→ **YOUR OBJECTIVE**
Please transcribe, exactly, the line that contains "a_j+a_j a_i = 0\\" and every line after it to the end of the records, and nothing else.
━━━━━ DATA EXTRACTS
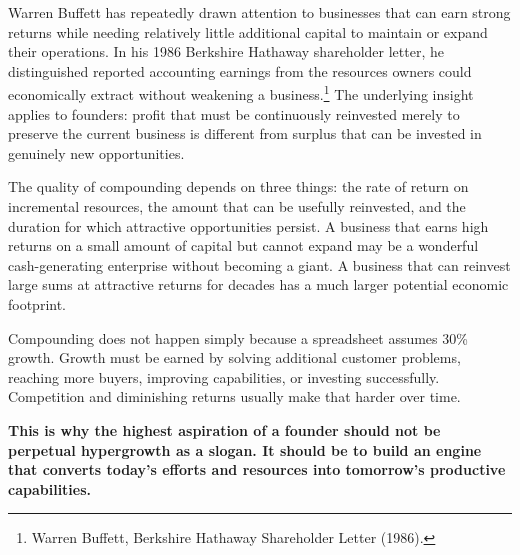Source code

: Warren Buffett has repeatedly drawn attention to businesses that can earn strong returns while needing relatively little additional capital to maintain or expand their operations. In his 1986 Berkshire Hathaway shareholder letter, he distinguished reported accounting earnings from the resources owners could economically extract without weakening a business.\footnote{Warren Buffett, Berkshire Hathaway Shareholder Letter (1986).} The underlying insight applies to founders: profit that must be continuously reinvested merely to preserve the current business is different from surplus that can be invested in genuinely new opportunities.

The quality of compounding depends on three things: the rate of return on incremental resources, the amount that can be usefully reinvested, and the duration for which attractive opportunities persist. A business that earns high returns on a small amount of capital but cannot expand may be a wonderful cash-generating enterprise without becoming a giant. A business that can reinvest large sums at attractive returns for decades has a much larger potential economic footprint.

Compounding does not happen simply because a spreadsheet assumes 30\% growth. Growth must be earned by solving additional customer problems, reaching more buyers, improving capabilities, or investing successfully. Competition and diminishing returns usually make that harder over time.

\textbf{This is why the highest aspiration of a founder should not be perpetual hypergrowth as a slogan. It should be to build an engine that converts today's efforts and resources into tomorrow's productive capabilities.}
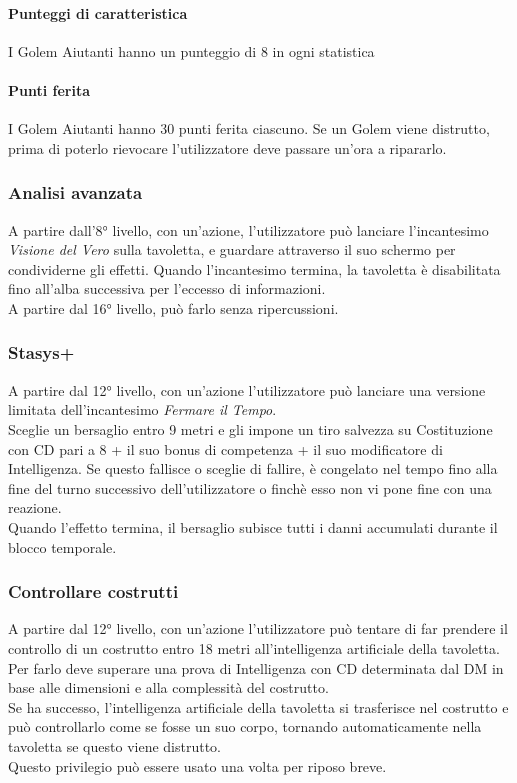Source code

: \paragraph{Punteggi di caratteristica} I Golem Aiutanti hanno un punteggio di 8 in ogni statistica
\paragraph{Punti ferita} I Golem Aiutanti hanno 30 punti ferita ciascuno.
Se un Golem viene distrutto, prima di poterlo rievocare l'utilizzatore deve passare un'ora a ripararlo.

\subsubsection{Analisi avanzata}
A partire dall'8° livello, con un'azione, l'utilizzatore può lanciare l'incantesimo \textit{Visione del Vero} sulla tavoletta, e guardare attraverso il suo schermo per condividerne gli effetti. Quando l'incantesimo termina, la tavoletta è disabilitata fino all'alba successiva per l'eccesso di informazioni.\\ A partire dal 16° livello, può farlo senza ripercussioni.

\subsubsection{Stasys+}
A partire dal 12° livello, con un'azione l'utilizzatore può lanciare una versione limitata dell'incantesimo \textit{Fermare il Tempo}.\\
Sceglie un bersaglio entro 9 metri e gli impone un tiro salvezza su Costituzione con CD pari a 8 + il suo bonus di competenza + il suo modificatore di Intelligenza. Se questo fallisce o sceglie di fallire, è congelato nel tempo fino alla fine del turno successivo dell'utilizzatore o finchè esso non vi pone fine con una reazione.\\
Quando l'effetto termina, il bersaglio subisce tutti i danni accumulati durante il blocco temporale.

\subsubsection{Controllare costrutti}
A partire dal 12° livello, con un'azione l'utilizzatore può tentare di far prendere il controllo di un costrutto entro 18 metri all'intelligenza artificiale della tavoletta.\\ Per farlo deve superare una prova di Intelligenza con CD determinata dal DM in base alle dimensioni e alla complessità del costrutto.\\
Se ha successo, l'intelligenza artificiale della tavoletta si trasferisce nel costrutto e può controllarlo come se fosse un suo corpo, tornando automaticamente nella tavoletta se questo viene distrutto.\\
Questo privilegio può essere usato una volta per riposo breve.

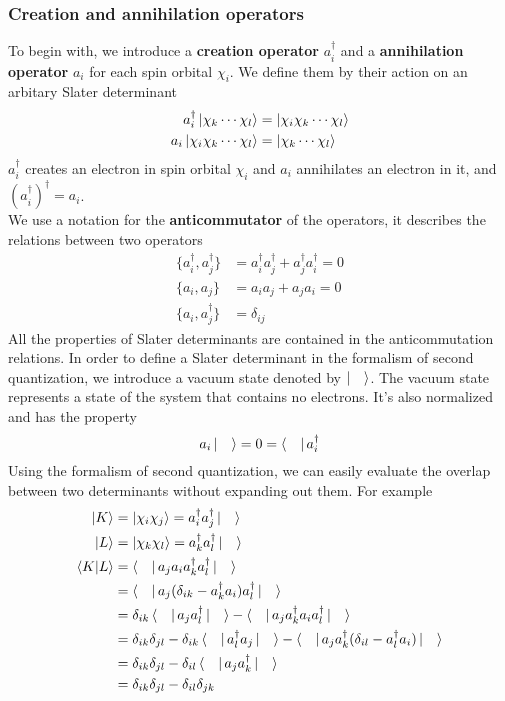 \documentclass[11pt]{article}
\begin{document}
\subsubsection{Creation and annihilation operators}
To begin with, we introduce a \textbf{creation operator} $a_i^\dagger$ and a \textbf{annihilation operator} $a_i$ for each spin orbital $\chi_i$.
We define them by their action on an arbitary Slater determinant
\begin{align}
    a_i^\dagger\ket{\chi_k\cdots\chi_l}&=\ket{\chi_i\chi_k\cdots\chi_l}\\
    a_i\ket{\chi_i\chi_k\cdots\chi_l}&=\ket{\chi_k\cdots\chi_l}
\end{align}
$a_i^\dagger$ creates an electron in spin orbital $\chi_i$ and $a_i$ annihilates an electron in it, and ${(a_i^\dagger)}^\dagger=a_i$.\\
We use a notation for the \textbf{anticommutator} of the operators, it describes the relations between two operators
\begin{align}
    \biggl\{a_i^\dagger,a_j^\dagger\biggr\} &= a_i^\dagger a_j^\dagger+a_j^\dagger a_i^\dagger = 0\\
    \biggl\{a_i,a_j\biggr\} &= a_i a_j+a_j a_i = 0\\
    \biggl\{a_i,a_j^\dagger\biggr\} &=\delta_{ij}
\end{align}
All the properties of Slater determinants are contained in the anticommutation relations. In order to define a Slater determinant in the formalism
of second quantization, we introduce a vacuum state denoted by $\ket{\quad}$. The vacuum state represents a state of the system that contains no
electrons. It's also normalized and has the property
\begin{equation}
    a_i\ket{\quad}=0=\bra{\quad}a_i^\dagger
\end{equation}
Using the formalism of second quantization, we can easily evaluate the overlap between two determinants without expanding out them. For example
\begin{equation}
    \begin{split}
        \ket{K}&=\ket{\chi_i\chi_j}=a_i^\dagger a_j^\dagger\ket{\quad}\\
        \ket{L}&=\ket{\chi_k\chi_l}=a_k^\dagger a_l^\dagger\ket{\quad}\\
        \braket{K|L}&=\bra{\quad}a_j a_i a_k^\dagger a_l^\dagger\ket{\quad}\\
        &=\bra{\quad}a_j(\delta_{ik}-a_k^\dagger a_i)a_l^\dagger\ket{\quad}\\
        &=\delta_{ik}\bra{\quad}a_j a_l^\dagger\ket{\quad}-\bra{\quad}a_j a_k^\dagger a_i a_l^\dagger\ket{\quad}\\
        &=\delta_{ik}\delta_{jl}-\delta_{ik}\bra{\quad}a_l^\dagger a_j\ket{\quad}-\bra{\quad}a_j a_k^\dagger (\delta_{il}-a_l^\dagger a_i)\ket{\quad}\\
        &=\delta_{ik}\delta_{jl}-\delta_{il}\bra{\quad}a_j a_k^\dagger\ket{\quad}\\
        &=\delta_{ik}\delta_{jl}-\delta_{il}\delta_{jk}
    \end{split}
\end{equation}
\end{document}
━━━━━━━━━━
→ **ANSWER SECTION**
    \biggl\{a_i,a_j\biggr\} &= a_i a_j+a_j a_i = 0\\
    \biggl\{a_i,a_j^\dagger\biggr\} &=\delta_{ij}
\end{align}
All the properties of Slater determinants are contained in the anticommutation relations. In order to define a Slater determinant in the formalism
of second quantization, we introduce a vacuum state denoted by $\ket{\quad}$. The vacuum state represents a state of the system that contains no
electrons. It's also normalized and has the property
\begin{equation}
    a_i\ket{\quad}=0=\bra{\quad}a_i^\dagger
\end{equation}
Using the formalism of second quantization, we can easily evaluate the overlap between two determinants without expanding out them. For example
\begin{equation}
    \begin{split}
        \ket{K}&=\ket{\chi_i\chi_j}=a_i^\dagger a_j^\dagger\ket{\quad}\\
        \ket{L}&=\ket{\chi_k\chi_l}=a_k^\dagger a_l^\dagger\ket{\quad}\\
        \braket{K|L}&=\bra{\quad}a_j a_i a_k^\dagger a_l^\dagger\ket{\quad}\\
        &=\bra{\quad}a_j(\delta_{ik}-a_k^\dagger a_i)a_l^\dagger\ket{\quad}\\
        &=\delta_{ik}\bra{\quad}a_j a_l^\dagger\ket{\quad}-\bra{\quad}a_j a_k^\dagger a_i a_l^\dagger\ket{\quad}\\
        &=\delta_{ik}\delta_{jl}-\delta_{ik}\bra{\quad}a_l^\dagger a_j\ket{\quad}-\bra{\quad}a_j a_k^\dagger (\delta_{il}-a_l^\dagger a_i)\ket{\quad}\\
        &=\delta_{ik}\delta_{jl}-\delta_{il}\bra{\quad}a_j a_k^\dagger\ket{\quad}\\
        &=\delta_{ik}\delta_{jl}-\delta_{il}\delta_{jk}
    \end{split}
\end{equation}
\end{document}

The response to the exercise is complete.